### Exercise goal
Select from the records below every line that has the word "конкурсов" in it.

Collected data entries
==*==

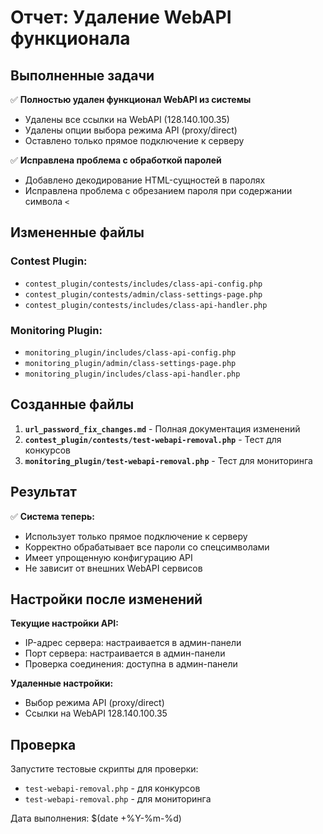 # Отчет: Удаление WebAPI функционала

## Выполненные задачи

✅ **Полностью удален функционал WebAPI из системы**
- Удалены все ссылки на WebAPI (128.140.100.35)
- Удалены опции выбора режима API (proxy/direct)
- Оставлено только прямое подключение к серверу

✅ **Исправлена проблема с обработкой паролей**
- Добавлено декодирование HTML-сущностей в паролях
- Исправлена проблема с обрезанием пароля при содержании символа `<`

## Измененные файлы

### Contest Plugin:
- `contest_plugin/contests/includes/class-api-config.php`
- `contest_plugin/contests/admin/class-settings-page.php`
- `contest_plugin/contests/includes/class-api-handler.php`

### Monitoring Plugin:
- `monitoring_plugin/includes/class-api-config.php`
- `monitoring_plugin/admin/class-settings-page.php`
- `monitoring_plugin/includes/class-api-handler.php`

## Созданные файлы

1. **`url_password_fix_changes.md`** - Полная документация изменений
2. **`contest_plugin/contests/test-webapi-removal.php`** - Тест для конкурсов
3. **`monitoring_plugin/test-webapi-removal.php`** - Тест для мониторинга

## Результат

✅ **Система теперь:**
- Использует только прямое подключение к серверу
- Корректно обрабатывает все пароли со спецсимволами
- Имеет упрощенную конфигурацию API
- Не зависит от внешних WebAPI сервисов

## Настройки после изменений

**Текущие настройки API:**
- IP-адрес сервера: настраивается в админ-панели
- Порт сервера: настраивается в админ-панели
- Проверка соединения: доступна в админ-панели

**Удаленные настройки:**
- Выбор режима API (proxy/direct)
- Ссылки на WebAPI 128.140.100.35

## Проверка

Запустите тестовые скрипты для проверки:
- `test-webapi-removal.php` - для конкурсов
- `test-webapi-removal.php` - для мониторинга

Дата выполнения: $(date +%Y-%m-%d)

==*==

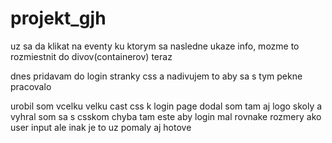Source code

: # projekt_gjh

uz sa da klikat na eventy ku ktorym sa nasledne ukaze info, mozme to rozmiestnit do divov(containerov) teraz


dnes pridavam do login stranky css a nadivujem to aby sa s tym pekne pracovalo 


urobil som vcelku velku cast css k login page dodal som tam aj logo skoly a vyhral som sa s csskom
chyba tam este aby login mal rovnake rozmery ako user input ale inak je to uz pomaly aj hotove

==*==

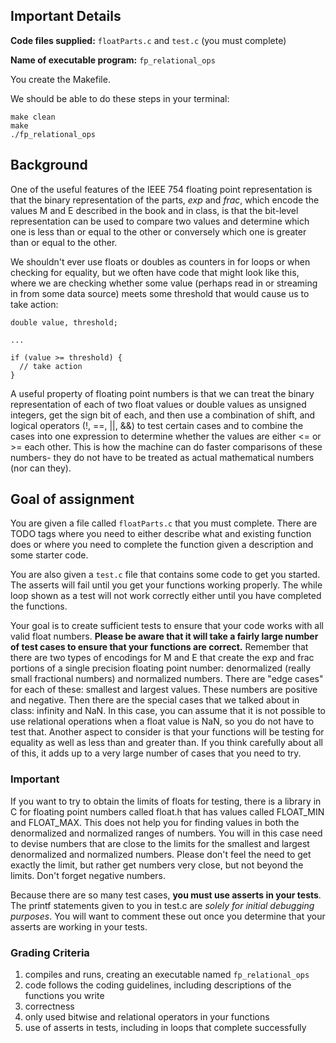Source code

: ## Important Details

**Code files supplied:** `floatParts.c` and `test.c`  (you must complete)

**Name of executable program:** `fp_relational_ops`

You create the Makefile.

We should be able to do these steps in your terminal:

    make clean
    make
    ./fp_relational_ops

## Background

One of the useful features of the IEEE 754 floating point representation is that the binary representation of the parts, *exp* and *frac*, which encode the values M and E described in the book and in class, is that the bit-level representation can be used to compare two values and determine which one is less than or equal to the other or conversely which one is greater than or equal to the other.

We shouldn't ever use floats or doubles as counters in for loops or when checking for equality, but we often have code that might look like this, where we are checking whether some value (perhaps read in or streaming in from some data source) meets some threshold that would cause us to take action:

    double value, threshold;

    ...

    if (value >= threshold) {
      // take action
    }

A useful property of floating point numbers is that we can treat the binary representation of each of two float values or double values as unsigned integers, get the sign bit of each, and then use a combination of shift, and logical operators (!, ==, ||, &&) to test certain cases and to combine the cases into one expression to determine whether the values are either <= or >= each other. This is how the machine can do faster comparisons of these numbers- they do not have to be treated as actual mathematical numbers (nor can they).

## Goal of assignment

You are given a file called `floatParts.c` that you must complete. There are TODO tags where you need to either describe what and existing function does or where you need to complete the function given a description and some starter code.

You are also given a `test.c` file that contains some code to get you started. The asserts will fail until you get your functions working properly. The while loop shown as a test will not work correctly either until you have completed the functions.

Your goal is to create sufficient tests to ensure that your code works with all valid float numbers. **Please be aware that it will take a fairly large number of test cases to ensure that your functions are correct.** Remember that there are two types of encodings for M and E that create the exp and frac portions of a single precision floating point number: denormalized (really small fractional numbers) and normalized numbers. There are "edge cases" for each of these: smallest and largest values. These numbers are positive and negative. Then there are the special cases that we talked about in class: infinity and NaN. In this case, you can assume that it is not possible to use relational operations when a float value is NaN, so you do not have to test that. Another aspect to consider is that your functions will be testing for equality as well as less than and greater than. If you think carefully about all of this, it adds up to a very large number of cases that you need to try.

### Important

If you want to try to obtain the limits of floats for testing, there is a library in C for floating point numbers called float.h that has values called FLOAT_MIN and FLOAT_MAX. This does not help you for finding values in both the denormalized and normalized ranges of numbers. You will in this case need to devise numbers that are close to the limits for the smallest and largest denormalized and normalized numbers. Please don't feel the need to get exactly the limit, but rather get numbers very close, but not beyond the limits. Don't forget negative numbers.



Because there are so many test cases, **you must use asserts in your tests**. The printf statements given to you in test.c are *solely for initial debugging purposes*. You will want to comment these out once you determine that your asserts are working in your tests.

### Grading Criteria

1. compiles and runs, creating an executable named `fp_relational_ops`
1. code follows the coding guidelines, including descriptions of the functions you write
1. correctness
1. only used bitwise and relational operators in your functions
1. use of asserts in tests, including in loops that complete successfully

==*==

### Answer to this problem
2. **`contest_plugin/contests/test-webapi-removal.php`** - Тест для конкурсов
- `test-webapi-removal.php` - для конкурсов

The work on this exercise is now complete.